Separate eggs and put egg whites into a medium size mixing bowl and the yolks into another mixing bowl.

Beat egg whites until hard peaks form.

Pour agave syrup with the yolks and beat them until light yellow.

Pour in the flour slowly and incorporate well with the yolks.

Fold in egg whites carefully.

Pour batter into the tray and put it in the preheated oven for about 30 minutes or until toothpick comes out clean.

Filling:

Pour rum aroma or rum into water and mix.

Soak raisins in it.

Grind nuts to get ready as fillings.

Vanilla cream:

Whisk yolks with agave syrup until light yellow.

Spoon in corn starch as well and mix them together evenly.

Pour yolk mixture into the simmering milk.

Stir it until it starts bubbling.

Take it off the heat to cool down.

Chocolate syrup:

Break chocolate into little pieces and put it in a small saucepan.

Pour hot water, rum aroma and spoon cocoa powder into the saucepan as well.

Put it on medium heat and stir frequently until chocolate melts and incorporates well with the rest of the ingredients.

Leave syrup cool down.

Assembly:

Put one layer of the cake at the bottom of the tray where it is going to be assembled.

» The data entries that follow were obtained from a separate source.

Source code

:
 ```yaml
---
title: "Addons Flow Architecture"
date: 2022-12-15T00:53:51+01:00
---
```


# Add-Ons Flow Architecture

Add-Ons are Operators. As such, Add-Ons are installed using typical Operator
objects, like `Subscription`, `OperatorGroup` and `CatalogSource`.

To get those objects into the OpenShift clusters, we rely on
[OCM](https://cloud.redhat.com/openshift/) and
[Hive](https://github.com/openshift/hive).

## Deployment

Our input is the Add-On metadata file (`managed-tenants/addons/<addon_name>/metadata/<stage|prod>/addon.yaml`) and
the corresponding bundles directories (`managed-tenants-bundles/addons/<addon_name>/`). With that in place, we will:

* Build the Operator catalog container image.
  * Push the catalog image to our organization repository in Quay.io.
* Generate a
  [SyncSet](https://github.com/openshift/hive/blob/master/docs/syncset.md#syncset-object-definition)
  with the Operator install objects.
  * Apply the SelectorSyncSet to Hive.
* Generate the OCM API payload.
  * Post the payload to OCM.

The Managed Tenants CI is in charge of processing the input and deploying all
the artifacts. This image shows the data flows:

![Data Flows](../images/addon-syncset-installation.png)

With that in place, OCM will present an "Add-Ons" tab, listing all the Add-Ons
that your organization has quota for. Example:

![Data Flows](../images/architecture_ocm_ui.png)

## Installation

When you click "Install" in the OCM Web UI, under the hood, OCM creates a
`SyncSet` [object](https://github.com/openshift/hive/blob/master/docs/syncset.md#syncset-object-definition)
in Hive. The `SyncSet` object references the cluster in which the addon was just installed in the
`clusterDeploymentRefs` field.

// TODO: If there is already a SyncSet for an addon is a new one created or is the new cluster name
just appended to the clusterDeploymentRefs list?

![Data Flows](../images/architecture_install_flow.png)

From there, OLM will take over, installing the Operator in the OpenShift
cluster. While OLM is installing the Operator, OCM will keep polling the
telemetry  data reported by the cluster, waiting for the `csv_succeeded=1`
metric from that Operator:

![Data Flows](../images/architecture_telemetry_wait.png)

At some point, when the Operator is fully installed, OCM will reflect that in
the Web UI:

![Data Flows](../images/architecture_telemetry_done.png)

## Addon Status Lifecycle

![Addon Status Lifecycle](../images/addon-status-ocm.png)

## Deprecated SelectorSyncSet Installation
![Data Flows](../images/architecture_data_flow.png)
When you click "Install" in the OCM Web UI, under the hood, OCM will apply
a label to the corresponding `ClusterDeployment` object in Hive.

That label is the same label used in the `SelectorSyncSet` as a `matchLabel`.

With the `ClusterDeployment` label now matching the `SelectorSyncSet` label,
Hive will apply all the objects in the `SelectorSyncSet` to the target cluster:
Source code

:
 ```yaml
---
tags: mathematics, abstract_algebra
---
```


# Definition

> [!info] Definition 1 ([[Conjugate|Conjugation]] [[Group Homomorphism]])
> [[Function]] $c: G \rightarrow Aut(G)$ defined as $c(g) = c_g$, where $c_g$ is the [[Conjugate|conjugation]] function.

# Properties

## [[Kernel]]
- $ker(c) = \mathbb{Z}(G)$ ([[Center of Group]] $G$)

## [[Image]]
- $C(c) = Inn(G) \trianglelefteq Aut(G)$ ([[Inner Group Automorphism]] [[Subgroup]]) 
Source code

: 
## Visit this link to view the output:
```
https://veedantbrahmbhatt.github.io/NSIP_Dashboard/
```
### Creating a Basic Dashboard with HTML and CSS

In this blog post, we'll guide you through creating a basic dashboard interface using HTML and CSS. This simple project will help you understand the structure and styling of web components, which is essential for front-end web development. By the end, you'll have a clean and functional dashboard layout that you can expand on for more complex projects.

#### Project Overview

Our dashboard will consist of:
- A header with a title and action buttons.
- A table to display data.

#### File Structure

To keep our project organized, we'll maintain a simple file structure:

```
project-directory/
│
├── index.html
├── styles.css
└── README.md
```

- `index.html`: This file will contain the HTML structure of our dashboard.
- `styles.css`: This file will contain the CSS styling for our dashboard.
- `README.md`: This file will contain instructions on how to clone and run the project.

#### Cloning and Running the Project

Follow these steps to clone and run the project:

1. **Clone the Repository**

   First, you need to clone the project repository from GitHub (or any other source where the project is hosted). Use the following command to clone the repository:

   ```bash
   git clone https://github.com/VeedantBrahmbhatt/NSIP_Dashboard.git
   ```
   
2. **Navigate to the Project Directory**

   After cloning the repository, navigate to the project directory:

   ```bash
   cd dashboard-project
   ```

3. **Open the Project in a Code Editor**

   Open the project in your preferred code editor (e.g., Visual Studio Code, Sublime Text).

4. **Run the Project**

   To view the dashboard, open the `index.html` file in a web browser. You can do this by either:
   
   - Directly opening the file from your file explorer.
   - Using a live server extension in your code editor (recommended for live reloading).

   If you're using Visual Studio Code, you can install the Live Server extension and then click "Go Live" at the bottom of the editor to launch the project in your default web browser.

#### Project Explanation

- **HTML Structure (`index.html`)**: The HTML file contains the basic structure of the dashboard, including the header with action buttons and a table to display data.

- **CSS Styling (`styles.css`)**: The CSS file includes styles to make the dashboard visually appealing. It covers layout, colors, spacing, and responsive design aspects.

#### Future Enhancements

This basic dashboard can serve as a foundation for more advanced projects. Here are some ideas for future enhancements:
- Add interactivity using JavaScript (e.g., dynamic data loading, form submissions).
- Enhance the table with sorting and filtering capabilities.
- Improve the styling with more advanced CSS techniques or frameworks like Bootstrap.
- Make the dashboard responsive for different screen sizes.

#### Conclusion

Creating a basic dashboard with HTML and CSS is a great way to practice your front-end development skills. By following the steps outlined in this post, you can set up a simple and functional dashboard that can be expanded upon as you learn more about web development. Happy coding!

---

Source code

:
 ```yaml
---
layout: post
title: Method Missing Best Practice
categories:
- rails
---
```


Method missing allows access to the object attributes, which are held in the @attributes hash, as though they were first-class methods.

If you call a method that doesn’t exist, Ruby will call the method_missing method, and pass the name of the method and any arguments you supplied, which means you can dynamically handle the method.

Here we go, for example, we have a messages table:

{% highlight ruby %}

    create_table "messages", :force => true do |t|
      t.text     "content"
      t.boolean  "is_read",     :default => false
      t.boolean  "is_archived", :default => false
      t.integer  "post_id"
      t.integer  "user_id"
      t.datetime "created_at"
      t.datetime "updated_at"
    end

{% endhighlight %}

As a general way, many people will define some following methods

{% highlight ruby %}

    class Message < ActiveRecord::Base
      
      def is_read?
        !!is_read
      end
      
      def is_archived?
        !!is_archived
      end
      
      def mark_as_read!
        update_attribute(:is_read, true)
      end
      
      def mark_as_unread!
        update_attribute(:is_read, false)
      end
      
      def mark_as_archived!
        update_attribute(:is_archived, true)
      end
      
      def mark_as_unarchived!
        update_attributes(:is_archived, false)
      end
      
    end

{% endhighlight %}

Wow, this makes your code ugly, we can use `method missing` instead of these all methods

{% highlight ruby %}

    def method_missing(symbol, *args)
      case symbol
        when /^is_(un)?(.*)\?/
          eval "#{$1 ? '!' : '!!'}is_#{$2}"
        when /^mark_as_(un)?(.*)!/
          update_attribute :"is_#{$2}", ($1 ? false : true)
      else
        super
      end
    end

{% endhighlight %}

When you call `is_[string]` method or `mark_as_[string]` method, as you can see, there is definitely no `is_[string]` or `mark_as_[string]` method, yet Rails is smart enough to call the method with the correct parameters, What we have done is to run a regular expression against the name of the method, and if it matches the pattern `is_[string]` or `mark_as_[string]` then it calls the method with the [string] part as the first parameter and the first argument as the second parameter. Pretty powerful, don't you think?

Divide the vanilla cream, raisins and ground nuts into two equal parts.

Spread one part of the vanilla cream evenly on the first cake layer.

Sprinkle half of the nuts and half of the raisins evenly on top as well.

Put second layer of the cake on top.

Repeat spreading the other half of the vanilla cream and sprinkling raisins and nuts on top of the vanilla cream.

Place the third layer on then spread apricot jam on top.

Through a sieve sprinkle cocoa powder on top to finish it.

Put tray in the fridge for a couple of hours to rest.

Serving:

Cut cake into cube shapes and put one cube on a dessert plate.

Decorate it with whipped cream and chocolate syrup on top.